Each day is three columns: the meals, the calories per gram of that food, and the total calories of that meal. If I'm mixing foods like a food transition, I'll either add a separate row for the other food or calculate the calories per gram of whatever slop I'm mixing. I have a tab way on the other end called Calculations that has a few tables for me to plug in numbers like how much of food A at x calories per gram plus how much of food B at y calories per gram gives me a food of a combined z calories per gram.

I use colors to help me focus on specific meals or incidents. A week with an "(I)" in its title means there was an incident that week. With Betty, that's usually hairballs--but that week might have been a couple scarf and barfs as we switched her food up and she really liked the new mix. Looking at Monday, I have a yellow 37 with the triangle in the upper right corner. That means there is a Comment attached to that cell.
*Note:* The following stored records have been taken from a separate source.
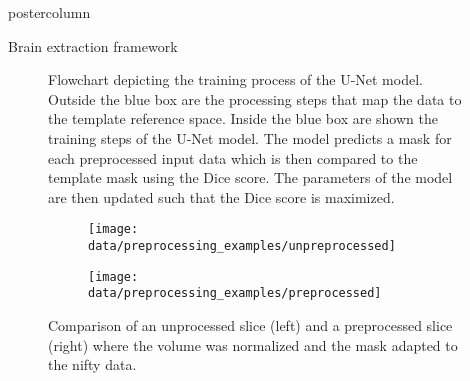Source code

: \begin{frame}
\begin{columns}
\begin{column}{.42\textwidth}
\begin{beamercolorbox}[center]{postercolumn}
\begin{minipage}{.98\textwidth}
{\begin{myblock}{Brain extraction framework}
                                \begin{figure}
                                    \centering
                                    \vspace{0.5em}
                                    \caption{Flowchart depicting the training process of the U-Net model. Outside the blue box are the processing steps that map the data to the template reference space. Inside the blue box are shown the training steps of the U-Net model. The model predicts a mask for each preprocessed input data which is then compared to the template mask using the Dice score. The parameters of the model are then updated such that the Dice score is maximized.}
                                    \label{training_graph}
                                \end{figure}

                                \begin{figure}
                                    \centering
                                    \begin{subfigure}{0.25\textwidth}
                                        \centering
                                        \texttt{[image: data/preprocessing\_examples/unpreprocessed]}
                                    \end{subfigure}
                                    \hspace{2em}
                                    \begin{subfigure}{0.25\textwidth}
                                        \centering
                                        \texttt{[image: data/preprocessing\_examples/preprocessed]}
                                    \end{subfigure}
                                    \vspace{-0.5em}
                                    \caption{Comparison of an unprocessed slice (left) and a preprocessed slice (right) where the volume was normalized and the mask adapted to the nifty data.}
                                    \label{preprocessing_xample}
                                \end{figure}
                            \end{myblock}\vfill





}
\end{minipage}
\end{beamercolorbox}
\end{column}
\end{columns}
\end{frame}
I use that feature a lot to remind myself of anything I may have noticed during this meal. For this particular yellow cell, this is when we started Rx Clay for an unfriendly bacteria strain that keeps showing up in her gut biome testing. She was hesitant about this meal even though the Rx Clay was only 1/16 of a tsp of powder. She did eventually finish that lunch and today's lunch with the same. The blue cells on Tuesday mean these are planned meals but I haven't booked them yet. When she turns in a clean plate, I can flip the blue cell to no fill, aka I book those calories. If she leaves a remainder, I weighed the plate that went down and I weigh the plate I pick up. I book the difference. On Sunday, her second dinner (fifth entry) was 18 grams. There's a little triangle there to tell me there's a note or comment. In this case, since last week she left a few remainders and her weight was still stable, the note reads, "Left a remainder. She probably doesn't need it anyway."

The purple days--Monday in this case--are the days I give her every other day medicine (mirtazapine.) When I duplicate this week's tab to create next week's worksheet, I will go back a couple of weeks to copy a purple Sunday row. But I also keep her mirtz days in my Apple Calendar on an every other day repeat. That's really what helps me keep them straight. The purple days are just documentation for me now.
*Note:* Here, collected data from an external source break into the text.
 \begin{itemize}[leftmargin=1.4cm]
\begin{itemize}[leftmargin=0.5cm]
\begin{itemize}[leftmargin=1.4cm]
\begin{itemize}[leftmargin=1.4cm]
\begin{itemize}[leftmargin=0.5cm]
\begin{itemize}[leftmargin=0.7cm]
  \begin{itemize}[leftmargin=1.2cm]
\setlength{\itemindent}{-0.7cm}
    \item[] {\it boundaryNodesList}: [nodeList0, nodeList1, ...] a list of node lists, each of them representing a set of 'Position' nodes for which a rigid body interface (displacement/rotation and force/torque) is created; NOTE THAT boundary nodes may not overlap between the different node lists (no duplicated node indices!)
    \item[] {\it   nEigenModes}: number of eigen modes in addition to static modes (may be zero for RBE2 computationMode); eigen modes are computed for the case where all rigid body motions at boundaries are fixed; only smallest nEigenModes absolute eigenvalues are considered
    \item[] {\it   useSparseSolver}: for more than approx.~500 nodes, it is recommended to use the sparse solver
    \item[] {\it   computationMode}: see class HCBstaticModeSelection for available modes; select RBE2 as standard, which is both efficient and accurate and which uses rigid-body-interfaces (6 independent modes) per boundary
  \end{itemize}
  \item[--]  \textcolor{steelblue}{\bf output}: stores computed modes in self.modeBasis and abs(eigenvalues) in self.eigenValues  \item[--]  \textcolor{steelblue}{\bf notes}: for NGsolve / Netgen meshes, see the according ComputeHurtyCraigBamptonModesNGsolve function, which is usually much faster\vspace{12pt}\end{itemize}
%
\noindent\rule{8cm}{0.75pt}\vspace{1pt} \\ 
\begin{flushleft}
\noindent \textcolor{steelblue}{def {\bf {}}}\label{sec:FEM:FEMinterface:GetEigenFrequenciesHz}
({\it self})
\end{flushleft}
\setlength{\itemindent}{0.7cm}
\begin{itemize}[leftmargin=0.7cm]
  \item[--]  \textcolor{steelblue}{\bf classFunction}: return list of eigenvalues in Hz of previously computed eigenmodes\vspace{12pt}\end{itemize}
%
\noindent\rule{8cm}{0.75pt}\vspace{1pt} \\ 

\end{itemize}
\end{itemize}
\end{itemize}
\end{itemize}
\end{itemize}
Finally, there's those three numbers in A23 to A25. That's a running calculation of her average daily calories. That's why I sometimes fill in those blue cells before I feed those meals. I need to revise the Goal for the week because I don't believe she actually needs 175. She seems stable enough on 170 but last week was 156 average daily calories. So for now, we're just monitoring that average daily calories and her weekly weigh-in to see if she's eating too little, too much, or just enough.
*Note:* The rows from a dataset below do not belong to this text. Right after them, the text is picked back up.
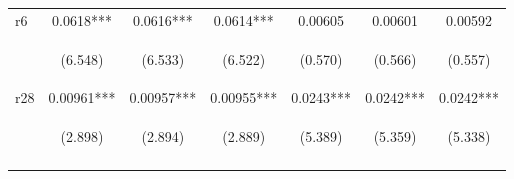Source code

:\documentclass[]{article}
\begin{document}
\begin{center}
\begin{tabular}{lcccccc}
r6 & 0.0618*** & 0.0616*** & 0.0614*** & 0.00605 & 0.00601 & 0.00592 \\
\vspace{4pt} & \begin{footnotesize}(6.548)\end{footnotesize} & \begin{footnotesize}(6.533)\end{footnotesize} & \begin{footnotesize}(6.522)\end{footnotesize} & \begin{footnotesize}(0.570)\end{footnotesize} & \begin{footnotesize}(0.566)\end{footnotesize} & \begin{footnotesize}(0.557)\end{footnotesize} \\
r28 & 0.00961*** & 0.00957*** & 0.00955*** & 0.0243*** & 0.0242*** & 0.0242*** \\
 & \begin{footnotesize}(2.898)\end{footnotesize} & \begin{footnotesize}(2.894)\end{footnotesize} & \begin{footnotesize}(2.889)\end{footnotesize} & \begin{footnotesize}(5.389)\end{footnotesize} & \begin{footnotesize}(5.359)\end{footnotesize} & \begin{footnotesize}(5.338)\end{footnotesize} \\
\vspace{4pt} & \begin{footnotesize}\end{footnotesize} & \begin{footnotesize}\end{footnotesize} & \begin{footnotesize}\end{footnotesize} & \begin{footnotesize}\end{footnotesize} & \begin{footnotesize}\end{footnotesize} & \begin{footnotesize}\end{footnotesize} \\

\end{tabular}
\end{center}
\end{document}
I know it looks and sounds like a lot. But it's iterative. That means you can start with however little or much you want to keep track of. Each week is duplicated from the previous week. You'll have to spend a few minutes resetting any colors and zeroing out the meals. But that will become Sunday ritual. Any changes to the sheet one week, you can carry forward into the next week. So you can start simple, and grow into all the data points I track as you iterate over this task from one day to the next and one week to another.
Thank you, that sounds like it might be just what I need!